• **EXERCISE OBJECTIVE**
Write out the records word for word, with no pictures.

--- GIVEN DATA Enclosed Below ---

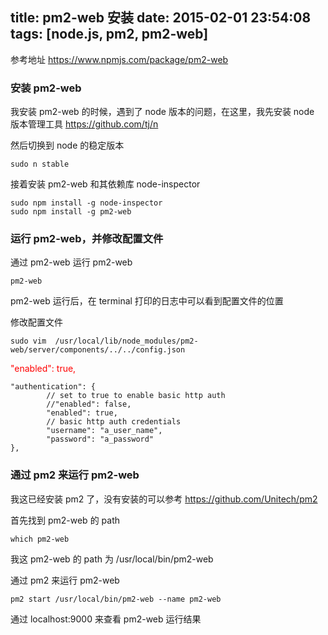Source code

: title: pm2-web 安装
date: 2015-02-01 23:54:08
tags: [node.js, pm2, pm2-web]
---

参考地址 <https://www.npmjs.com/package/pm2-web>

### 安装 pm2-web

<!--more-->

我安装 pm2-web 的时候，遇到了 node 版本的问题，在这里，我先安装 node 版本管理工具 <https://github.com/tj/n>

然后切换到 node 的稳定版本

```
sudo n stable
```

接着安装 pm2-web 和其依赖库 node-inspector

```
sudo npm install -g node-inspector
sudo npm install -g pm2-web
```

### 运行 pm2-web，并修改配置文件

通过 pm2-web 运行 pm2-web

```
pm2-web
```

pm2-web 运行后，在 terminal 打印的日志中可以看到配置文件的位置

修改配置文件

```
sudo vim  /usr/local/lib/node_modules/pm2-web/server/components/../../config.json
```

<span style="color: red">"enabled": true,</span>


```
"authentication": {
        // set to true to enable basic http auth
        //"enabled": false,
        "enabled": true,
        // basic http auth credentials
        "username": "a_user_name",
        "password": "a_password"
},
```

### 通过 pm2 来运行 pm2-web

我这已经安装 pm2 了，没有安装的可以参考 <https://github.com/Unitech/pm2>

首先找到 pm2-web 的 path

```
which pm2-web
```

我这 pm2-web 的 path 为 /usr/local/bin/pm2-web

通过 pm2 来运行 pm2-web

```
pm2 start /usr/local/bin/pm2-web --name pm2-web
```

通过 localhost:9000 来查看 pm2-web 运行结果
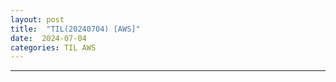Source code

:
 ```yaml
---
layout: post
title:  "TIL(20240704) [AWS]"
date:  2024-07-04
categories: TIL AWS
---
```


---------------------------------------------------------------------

--- End of Enclosed GIVEN DATA ---

• **ANSWER BOX**
Source code

: title: pm2-web 安装
date: 2015-02-01 23:54:08
tags: [node.js, pm2, pm2-web]
---

参考地址 <https://www.npmjs.com/package/pm2-web>

### 安装 pm2-web

<!--more-->

我安装 pm2-web 的时候，遇到了 node 版本的问题，在这里，我先安装 node 版本管理工具 <https://github.com/tj/n>

然后切换到 node 的稳定版本

```
sudo n stable
```

接着安装 pm2-web 和其依赖库 node-inspector

```
sudo npm install -g node-inspector
sudo npm install -g pm2-web
```

### 运行 pm2-web，并修改配置文件

通过 pm2-web 运行 pm2-web

```
pm2-web
```

pm2-web 运行后，在 terminal 打印的日志中可以看到配置文件的位置

修改配置文件

```
sudo vim  /usr/local/lib/node_modules/pm2-web/server/components/../../config.json
```

<span style="color: red">"enabled": true,</span>


```
"authentication": {
        // set to true to enable basic http auth
        //"enabled": false,
        "enabled": true,
        // basic http auth credentials
        "username": "a_user_name",
        "password": "a_password"
},
```

### 通过 pm2 来运行 pm2-web

我这已经安装 pm2 了，没有安装的可以参考 <https://github.com/Unitech/pm2>

首先找到 pm2-web 的 path

```
which pm2-web
```

我这 pm2-web 的 path 为 /usr/local/bin/pm2-web

通过 pm2 来运行 pm2-web

```
pm2 start /usr/local/bin/pm2-web --name pm2-web
```

通过 localhost:9000 来查看 pm2-web 运行结果
Source code

:
 ```yaml
---
layout: post
title:  "TIL(20240704) [AWS]"
date:  2024-07-04
categories: TIL AWS
---
```


---------------------------------------------------------------------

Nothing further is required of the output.